- Exercise brief -
Write out the data below in full, unchanged, minus the images.

[Saved data entries]
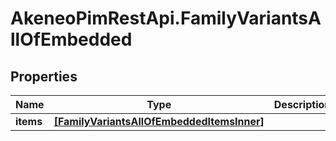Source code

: # AkeneoPimRestApi.FamilyVariantsAllOfEmbedded

## Properties

Name | Type | Description | Notes
------------ | ------------- | ------------- | -------------
**items** | [**[FamilyVariantsAllOfEmbeddedItemsInner]**](FamilyVariantsAllOfEmbeddedItemsInner.md) |  | [optional] 


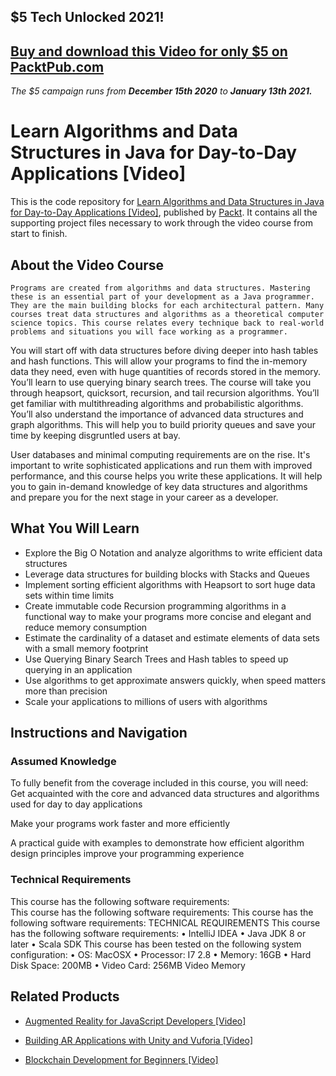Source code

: ## $5 Tech Unlocked 2021!
[Buy and download this Video for only $5 on PacktPub.com](https://www.packtpub.com/product/learn-algorithms-and-data-structures-in-java-for-day-to-day-applications-video/9781788624428)
-----
*The $5 campaign         runs from __December 15th 2020__ to __January 13th 2021.__*

# Learn Algorithms and Data Structures in Java for Day-to-Day Applications [Video]
This is the code repository for [Learn Algorithms and Data Structures in Java for Day-to-Day Applications [Video]](https://www.packtpub.com/application-development/learn-algorithms-and-data-structures-java-day-day-applications-video?utm_source=github&utm_medium=repository&utm_campaign=9781788624428), published by [Packt](https://www.packtpub.com/?utm_source=github). It contains all the supporting project files necessary to work through the video course from start to finish.
## About the Video Course
	Programs are created from algorithms and data structures. Mastering these is an essential part of your development as a Java programmer. They are the main building blocks for each architectural pattern. Many courses treat data structures and algorithms as a theoretical computer science topics. This course relates every technique back to real-world problems and situations you will face working as a programmer. 

You will start off with data structures before diving deeper into hash tables and hash functions. This will allow your programs to find the in-memory data they need, even with huge quantities of records stored in the memory. You’ll learn to use querying binary search trees. The course will take you through heapsort, quicksort, recursion, and tail recursion algorithms. You’ll get familiar with multithreading algorithms and probabilistic algorithms. You’ll also understand the importance of advanced data structures and graph algorithms. This will help you to build priority queues and save your time by keeping disgruntled users at bay.

User databases and minimal computing requirements are on the rise. It's important to write sophisticated applications and run them with improved performance, and this course helps you write these applications. It will help you to gain in-demand knowledge of key data structures and algorithms and prepare you for the next stage in your career as a developer. 

<H2>What You Will Learn</H2>
<DIV class=book-info-will-learn-text>
<UL>
<LI>Explore the Big O Notation and analyze algorithms to write efficient data structures 
<LI>Leverage data structures for building blocks with Stacks and Queues 
<LI>Implement sorting efficient algorithms with Heapsort to sort huge data sets within time limits 
<LI>Create immutable code Recursion programming algorithms in a functional way to make your programs more concise and elegant and reduce memory consumption 
<LI>Estimate the cardinality of a dataset and estimate elements of data sets with a small memory footprint 
<LI>Use Querying Binary Search Trees and Hash tables to speed up querying in an application 
<LI>Use algorithms to get approximate answers quickly, when speed matters more than precision 
<LI>Scale your applications to millions of users with algorithms </LI></UL></DIV>

## Instructions and Navigation
### Assumed Knowledge
To fully benefit from the coverage included in this course, you will need:<br/>
Get acquainted with the core and advanced data structures and algorithms used for day to day applications

 Make your programs work faster and more efficiently

 A practical guide with examples to demonstrate how efficient algorithm design principles improve your programming experience
### Technical Requirements
This course has the following software requirements:<br/>
This course has the following software requirements:
This course has the following software requirements: TECHNICAL REQUIREMENTS This course has the following software requirements: •	IntelliJ IDEA •	Java JDK 8 or later •	Scala SDK This course has been tested on the following system configuration: •	OS: MacOSX •	Processor: I7 2.8 •	Memory: 16GB • Hard Disk Space: 200MB •	Video Card: 256MB Video Memory

## Related Products
* [Augmented Reality for JavaScript Developers [Video]](https://www.packtpub.com/web-development/augmented-reality-javascript-developers-video?utm_source=github&utm_medium=repository&utm_campaign=9781788471640)

* [Building AR Applications with Unity and Vuforia [Video]](https://www.packtpub.com/web-development/building-ar-applications-unity-and-vuforia-video?utm_source=github&utm_medium=repository&utm_campaign=9781788999199)

* [Blockchain Development for Beginners [Video]](https://www.packtpub.com/big-data-and-business-intelligence/blockchain-development-beginners-video?utm_source=github&utm_medium=repository&utm_campaign=9781788830911)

- Completed task -
Source code

: # AkeneoPimRestApi.FamilyVariantsAllOfEmbedded

## Properties

Name | Type | Description | Notes
------------ | ------------- | ------------- | -------------
**items** | [**[FamilyVariantsAllOfEmbeddedItemsInner]**](FamilyVariantsAllOfEmbeddedItemsInner.md) |  | [optional] 


Source code

: ## $5 Tech Unlocked 2021!
[Buy and download this Video for only $5 on PacktPub.com](https://www.packtpub.com/product/learn-algorithms-and-data-structures-in-java-for-day-to-day-applications-video/9781788624428)
-----
*The $5 campaign         runs from __December 15th 2020__ to __January 13th 2021.__*

# Learn Algorithms and Data Structures in Java for Day-to-Day Applications [Video]
This is the code repository for [Learn Algorithms and Data Structures in Java for Day-to-Day Applications [Video]](https://www.packtpub.com/application-development/learn-algorithms-and-data-structures-java-day-day-applications-video?utm_source=github&utm_medium=repository&utm_campaign=9781788624428), published by [Packt](https://www.packtpub.com/?utm_source=github). It contains all the supporting project files necessary to work through the video course from start to finish.
## About the Video Course
	Programs are created from algorithms and data structures. Mastering these is an essential part of your development as a Java programmer. They are the main building blocks for each architectural pattern. Many courses treat data structures and algorithms as a theoretical computer science topics. This course relates every technique back to real-world problems and situations you will face working as a programmer. 

You will start off with data structures before diving deeper into hash tables and hash functions. This will allow your programs to find the in-memory data they need, even with huge quantities of records stored in the memory. You’ll learn to use querying binary search trees. The course will take you through heapsort, quicksort, recursion, and tail recursion algorithms. You’ll get familiar with multithreading algorithms and probabilistic algorithms. You’ll also understand the importance of advanced data structures and graph algorithms. This will help you to build priority queues and save your time by keeping disgruntled users at bay.

User databases and minimal computing requirements are on the rise. It's important to write sophisticated applications and run them with improved performance, and this course helps you write these applications. It will help you to gain in-demand knowledge of key data structures and algorithms and prepare you for the next stage in your career as a developer. 

<H2>What You Will Learn</H2>
<DIV class=book-info-will-learn-text>
<UL>
<LI>Explore the Big O Notation and analyze algorithms to write efficient data structures 
<LI>Leverage data structures for building blocks with Stacks and Queues 
<LI>Implement sorting efficient algorithms with Heapsort to sort huge data sets within time limits 
<LI>Create immutable code Recursion programming algorithms in a functional way to make your programs more concise and elegant and reduce memory consumption 
<LI>Estimate the cardinality of a dataset and estimate elements of data sets with a small memory footprint 
<LI>Use Querying Binary Search Trees and Hash tables to speed up querying in an application 
<LI>Use algorithms to get approximate answers quickly, when speed matters more than precision 
<LI>Scale your applications to millions of users with algorithms </LI></UL></DIV>

## Instructions and Navigation
### Assumed Knowledge
To fully benefit from the coverage included in this course, you will need:<br/>
Get acquainted with the core and advanced data structures and algorithms used for day to day applications

 Make your programs work faster and more efficiently

 A practical guide with examples to demonstrate how efficient algorithm design principles improve your programming experience
### Technical Requirements
This course has the following software requirements:<br/>
This course has the following software requirements:
This course has the following software requirements: TECHNICAL REQUIREMENTS This course has the following software requirements: •	IntelliJ IDEA •	Java JDK 8 or later •	Scala SDK This course has been tested on the following system configuration: •	OS: MacOSX •	Processor: I7 2.8 •	Memory: 16GB • Hard Disk Space: 200MB •	Video Card: 256MB Video Memory

## Related Products
* [Augmented Reality for JavaScript Developers [Video]](https://www.packtpub.com/web-development/augmented-reality-javascript-developers-video?utm_source=github&utm_medium=repository&utm_campaign=9781788471640)

* [Building AR Applications with Unity and Vuforia [Video]](https://www.packtpub.com/web-development/building-ar-applications-unity-and-vuforia-video?utm_source=github&utm_medium=repository&utm_campaign=9781788999199)

* [Blockchain Development for Beginners [Video]](https://www.packtpub.com/big-data-and-business-intelligence/blockchain-development-beginners-video?utm_source=github&utm_medium=repository&utm_campaign=9781788830911)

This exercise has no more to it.